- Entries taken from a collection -
------------

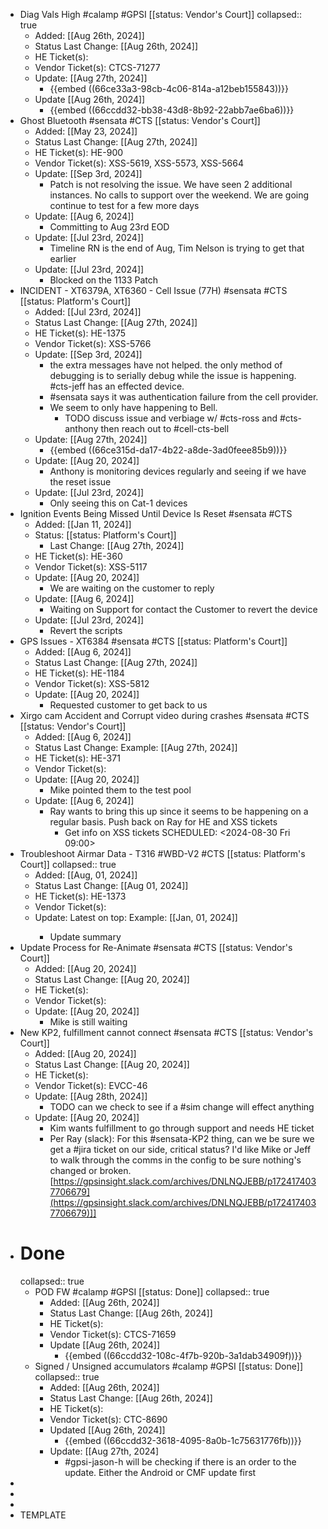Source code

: - Diag Vals High #calamp #GPSI [[status: Vendor's Court]]
  collapsed:: true
	- Added: [[Aug 26th, 2024]]
	- Status Last Change: [[Aug 26th, 2024]]
	- HE Ticket(s):
	- Vendor Ticket(s): CTCS-71277
	- Update: [[Aug 27th, 2024]]
		- {{embed ((66ce33a3-98cb-4c06-814a-a12beb155843))}}
	- Update [[Aug 26th, 2024]]
		- {{embed ((66ccdd32-bb38-43d8-8b92-22abb7ae6ba6))}}
- Ghost Bluetooth #sensata #CTS [[status: Vendor's Court]]
	- Added: [[May 23, 2024]]
	- Status Last Change: [[Aug 27th, 2024]]
	- HE Ticket(s): HE-900
	- Vendor Ticket(s): XSS-5619, XSS-5573, XSS-5664
	- Update: [[Sep 3rd, 2024]]
		- Patch is not resolving the issue. We have seen 2 additional instances. No calls to support over the weekend. We are going continue to test for a few more days
	- Update: [[Aug 6, 2024]]
		- Committing to Aug 23rd EOD
	- Update: [[Jul 23rd, 2024]]
		- Timeline RN is the end of Aug, Tim Nelson is trying to get that earlier
	- Update: [[Jul 23rd, 2024]]
		- Blocked on the 1133 Patch
- INCIDENT - XT6379A, XT6360 - Cell Issue (77H) #sensata #CTS [[status: Platform's Court]]
	- Added: [[Jul 23rd, 2024]]
	- Status Last Change: [[Aug 27th, 2024]]
	- HE Ticket(s): HE-1375
	- Vendor Ticket(s): XSS-5766
	- Update: [[Sep 3rd, 2024]]
		- the extra messages have not  helped. the only method of debugging is to serially debug while the issue is happening. #cts-jeff has an effected device.
		- #sensata says it was authentication failure from the cell provider.
		- We seem to only have happening to Bell.
			- TODO discuss issue and verbiage w/ #cts-ross and #cts-anthony then reach out to #cell-cts-bell
	- Update: [[Aug 27th, 2024]]
		- {{embed ((66ce315d-da17-4b22-a8de-3ad0feee85b9))}}
	- Update: [[Aug 20, 2024]]
		- Anthony is monitoring devices regularly and seeing if we have the reset issue
	- Update: [[Jul 23rd, 2024]]
		- Only seeing this on Cat-1 devices
- Ignition Events Being Missed Until Device Is Reset #sensata #CTS
	- Added: [[Jan 11, 2024]]
	- Status: [[status: Platform's Court]]
		- Last Change: [[Aug 27th, 2024]]
	- HE Ticket(s): HE-360
	- Vendor Ticket(s): XSS-5117
	- Update: [[Aug 20, 2024]]
		- We are waiting on the customer to reply
	- Update: [[Aug 6, 2024]]
		- Waiting on Support for contact the Customer to revert the device
	- Update: [[Jul 23rd, 2024]]
		- Revert the scripts
- GPS Issues - XT6384 #sensata #CTS [[status: Platform's Court]]
	- Added: [[Aug 6, 2024]]
	- Status Last Change: [[Aug 27th, 2024]]
	- HE Ticket(s): HE-1184
	- Vendor Ticket(s): XSS-5812
	- Update: [[Aug 20, 2024]]
		- Requested customer to get back to us
- Xirgo cam Accident and Corrupt video during crashes #sensata #CTS [[status: Vendor's Court]]
	- Added: [[Aug 6, 2024]]
	- Status Last Change: Example: [[Aug 27th, 2024]]
	- HE Ticket(s): HE-371
	- Vendor Ticket(s):
	- Update: [[Aug 20, 2024]]
		- Mike pointed them to the test pool
	- Update: [[Aug 6, 2024]]
		- Ray wants to bring this up since it seems to be happening on a regular basis. Push back on Ray for HE and XSS tickets
			- Get info on XSS tickets
			  SCHEDULED: <2024-08-30 Fri 09:00>
- Troubleshoot Airmar Data - T316 #WBD-V2 #CTS [[status: Platform's Court]]
  collapsed:: true
	- Added: [[Aug, 01, 2024]]
	- Status Last Change: [[Aug 01, 2024]]
	- HE Ticket(s): HE-1373
	- Vendor Ticket(s):
	- Update: <Array> Latest on top: Example: [[Jan, 01, 2024]]
		- Update summary
- Update Process for Re-Animate #sensata #CTS [[status: Vendor's Court]]
	- Added: [[Aug 20, 2024]]
	- Status Last Change: [[Aug 20, 2024]]
	- HE Ticket(s):
	- Vendor Ticket(s):
	- Update: [[Aug 20, 2024]]
		- Mike is still waiting
- New KP2, fulfillment cannot connect #sensata #CTS [[status: Vendor's Court]]
	- Added: [[Aug 20, 2024]]
	- Status Last Change: [[Aug 20, 2024]]
	- HE Ticket(s):
	- Vendor Ticket(s): EVCC-46
	- Update: [[Aug 28th, 2024]]
		- TODO can we check to see if a #sim change will effect anything
	- Update: [[Aug 20, 2024]]
		- Kim wants fulfillment to go through support and needs HE ticket
		- Per Ray (slack): For this #sensata-KP2 thing, can we be sure we get a #jira ticket on our side, critical status? I'd like Mike or Jeff to walk through the comms in the config to be sure nothing's changed or broken.
		  [https://gpsinsight.slack.com/archives/DNLNQJEBB/p1724174037706679](https://gpsinsight.slack.com/archives/DNLNQJEBB/p1724174037706679)]]
- # Done
  collapsed:: true
	- POD FW #calamp #GPSI [[status: Done]]
	  collapsed:: true
		- Added: [[Aug 26th, 2024]]
		- Status Last Change: [[Aug 26th, 2024]]
		- HE Ticket(s):
		- Vendor Ticket(s): CTCS-71659
		- Update [[Aug 26th, 2024]]
			- {{embed ((66ccdd32-108c-4f7b-920b-3a1dab34909f))}}
	- Signed / Unsigned accumulators  #calamp #GPSI [[status: Done]]
	  collapsed:: true
		- Added: [[Aug 26th, 2024]]
		- Status Last Change: [[Aug 26th, 2024]]
		- HE Ticket(s):
		- Vendor Ticket(s): CTC-8690
		- Updated [[Aug 26th, 2024]]
			- {{embed ((66ccdd32-3618-4095-8a0b-1c75631776fb))}}
		- Update: [[Aug 27th, 2024]
			- #gpsi-jason-h will be checking if there is an order to the update. Either the Android or CMF update first
-
-
-
- TEMPLATE <Title> <tag: vendor> <tag: platform> <status: of issue>
  collapsed:: true
	- Added: Date Added Example: [[Jan, 01, 2024]]
	- Status Last Change: Example: [[Jan, 01, 2024]]
	- HE Ticket(s): HE Project Tickets
	- Vendor Ticket(s): Vendor Ticket numbers
	- Update: <Array> Latest on top: Example: [[Jan, 01, 2024]]
		- Update summary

------------

- YOUR GOAL -
All the lines above must be written out exactly, without a single picture.

- EXPECTED ANSWER -
Source code

: - Diag Vals High #calamp #GPSI [[status: Vendor's Court]]
  collapsed:: true
	- Added: [[Aug 26th, 2024]]
	- Status Last Change: [[Aug 26th, 2024]]
	- HE Ticket(s):
	- Vendor Ticket(s): CTCS-71277
	- Update: [[Aug 27th, 2024]]
		- {{embed ((66ce33a3-98cb-4c06-814a-a12beb155843))}}
	- Update [[Aug 26th, 2024]]
		- {{embed ((66ccdd32-bb38-43d8-8b92-22abb7ae6ba6))}}
- Ghost Bluetooth #sensata #CTS [[status: Vendor's Court]]
	- Added: [[May 23, 2024]]
	- Status Last Change: [[Aug 27th, 2024]]
	- HE Ticket(s): HE-900
	- Vendor Ticket(s): XSS-5619, XSS-5573, XSS-5664
	- Update: [[Sep 3rd, 2024]]
		- Patch is not resolving the issue. We have seen 2 additional instances. No calls to support over the weekend. We are going continue to test for a few more days
	- Update: [[Aug 6, 2024]]
		- Committing to Aug 23rd EOD
	- Update: [[Jul 23rd, 2024]]
		- Timeline RN is the end of Aug, Tim Nelson is trying to get that earlier
	- Update: [[Jul 23rd, 2024]]
		- Blocked on the 1133 Patch
- INCIDENT - XT6379A, XT6360 - Cell Issue (77H) #sensata #CTS [[status: Platform's Court]]
	- Added: [[Jul 23rd, 2024]]
	- Status Last Change: [[Aug 27th, 2024]]
	- HE Ticket(s): HE-1375
	- Vendor Ticket(s): XSS-5766
	- Update: [[Sep 3rd, 2024]]
		- the extra messages have not  helped. the only method of debugging is to serially debug while the issue is happening. #cts-jeff has an effected device.
		- #sensata says it was authentication failure from the cell provider.
		- We seem to only have happening to Bell.
			- TODO discuss issue and verbiage w/ #cts-ross and #cts-anthony then reach out to #cell-cts-bell
	- Update: [[Aug 27th, 2024]]
		- {{embed ((66ce315d-da17-4b22-a8de-3ad0feee85b9))}}
	- Update: [[Aug 20, 2024]]
		- Anthony is monitoring devices regularly and seeing if we have the reset issue
	- Update: [[Jul 23rd, 2024]]
		- Only seeing this on Cat-1 devices
- Ignition Events Being Missed Until Device Is Reset #sensata #CTS
	- Added: [[Jan 11, 2024]]
	- Status: [[status: Platform's Court]]
		- Last Change: [[Aug 27th, 2024]]
	- HE Ticket(s): HE-360
	- Vendor Ticket(s): XSS-5117
	- Update: [[Aug 20, 2024]]
		- We are waiting on the customer to reply
	- Update: [[Aug 6, 2024]]
		- Waiting on Support for contact the Customer to revert the device
	- Update: [[Jul 23rd, 2024]]
		- Revert the scripts
- GPS Issues - XT6384 #sensata #CTS [[status: Platform's Court]]
	- Added: [[Aug 6, 2024]]
	- Status Last Change: [[Aug 27th, 2024]]
	- HE Ticket(s): HE-1184
	- Vendor Ticket(s): XSS-5812
	- Update: [[Aug 20, 2024]]
		- Requested customer to get back to us
- Xirgo cam Accident and Corrupt video during crashes #sensata #CTS [[status: Vendor's Court]]
	- Added: [[Aug 6, 2024]]
	- Status Last Change: Example: [[Aug 27th, 2024]]
	- HE Ticket(s): HE-371
	- Vendor Ticket(s):
	- Update: [[Aug 20, 2024]]
		- Mike pointed them to the test pool
	- Update: [[Aug 6, 2024]]
		- Ray wants to bring this up since it seems to be happening on a regular basis. Push back on Ray for HE and XSS tickets
			- Get info on XSS tickets
			  SCHEDULED: <2024-08-30 Fri 09:00>
- Troubleshoot Airmar Data - T316 #WBD-V2 #CTS [[status: Platform's Court]]
  collapsed:: true
	- Added: [[Aug, 01, 2024]]
	- Status Last Change: [[Aug 01, 2024]]
	- HE Ticket(s): HE-1373
	- Vendor Ticket(s):
	- Update: <Array> Latest on top: Example: [[Jan, 01, 2024]]
		- Update summary
- Update Process for Re-Animate #sensata #CTS [[status: Vendor's Court]]
	- Added: [[Aug 20, 2024]]
	- Status Last Change: [[Aug 20, 2024]]
	- HE Ticket(s):
	- Vendor Ticket(s):
	- Update: [[Aug 20, 2024]]
		- Mike is still waiting
- New KP2, fulfillment cannot connect #sensata #CTS [[status: Vendor's Court]]
	- Added: [[Aug 20, 2024]]
	- Status Last Change: [[Aug 20, 2024]]
	- HE Ticket(s):
	- Vendor Ticket(s): EVCC-46
	- Update: [[Aug 28th, 2024]]
		- TODO can we check to see if a #sim change will effect anything
	- Update: [[Aug 20, 2024]]
		- Kim wants fulfillment to go through support and needs HE ticket
		- Per Ray (slack): For this #sensata-KP2 thing, can we be sure we get a #jira ticket on our side, critical status? I'd like Mike or Jeff to walk through the comms in the config to be sure nothing's changed or broken.
		  [https://gpsinsight.slack.com/archives/DNLNQJEBB/p1724174037706679](https://gpsinsight.slack.com/archives/DNLNQJEBB/p1724174037706679)]]
- # Done
  collapsed:: true
	- POD FW #calamp #GPSI [[status: Done]]
	  collapsed:: true
		- Added: [[Aug 26th, 2024]]
		- Status Last Change: [[Aug 26th, 2024]]
		- HE Ticket(s):
		- Vendor Ticket(s): CTCS-71659
		- Update [[Aug 26th, 2024]]
			- {{embed ((66ccdd32-108c-4f7b-920b-3a1dab34909f))}}
	- Signed / Unsigned accumulators  #calamp #GPSI [[status: Done]]
	  collapsed:: true
		- Added: [[Aug 26th, 2024]]
		- Status Last Change: [[Aug 26th, 2024]]
		- HE Ticket(s):
		- Vendor Ticket(s): CTC-8690
		- Updated [[Aug 26th, 2024]]
			- {{embed ((66ccdd32-3618-4095-8a0b-1c75631776fb))}}
		- Update: [[Aug 27th, 2024]
			- #gpsi-jason-h will be checking if there is an order to the update. Either the Android or CMF update first
-
-
-
- TEMPLATE <Title> <tag: vendor> <tag: platform> <status: of issue>
  collapsed:: true
	- Added: Date Added Example: [[Jan, 01, 2024]]
	- Status Last Change: Example: [[Jan, 01, 2024]]
	- HE Ticket(s): HE Project Tickets
	- Vendor Ticket(s): Vendor Ticket numbers
	- Update: <Array> Latest on top: Example: [[Jan, 01, 2024]]
		- Update summary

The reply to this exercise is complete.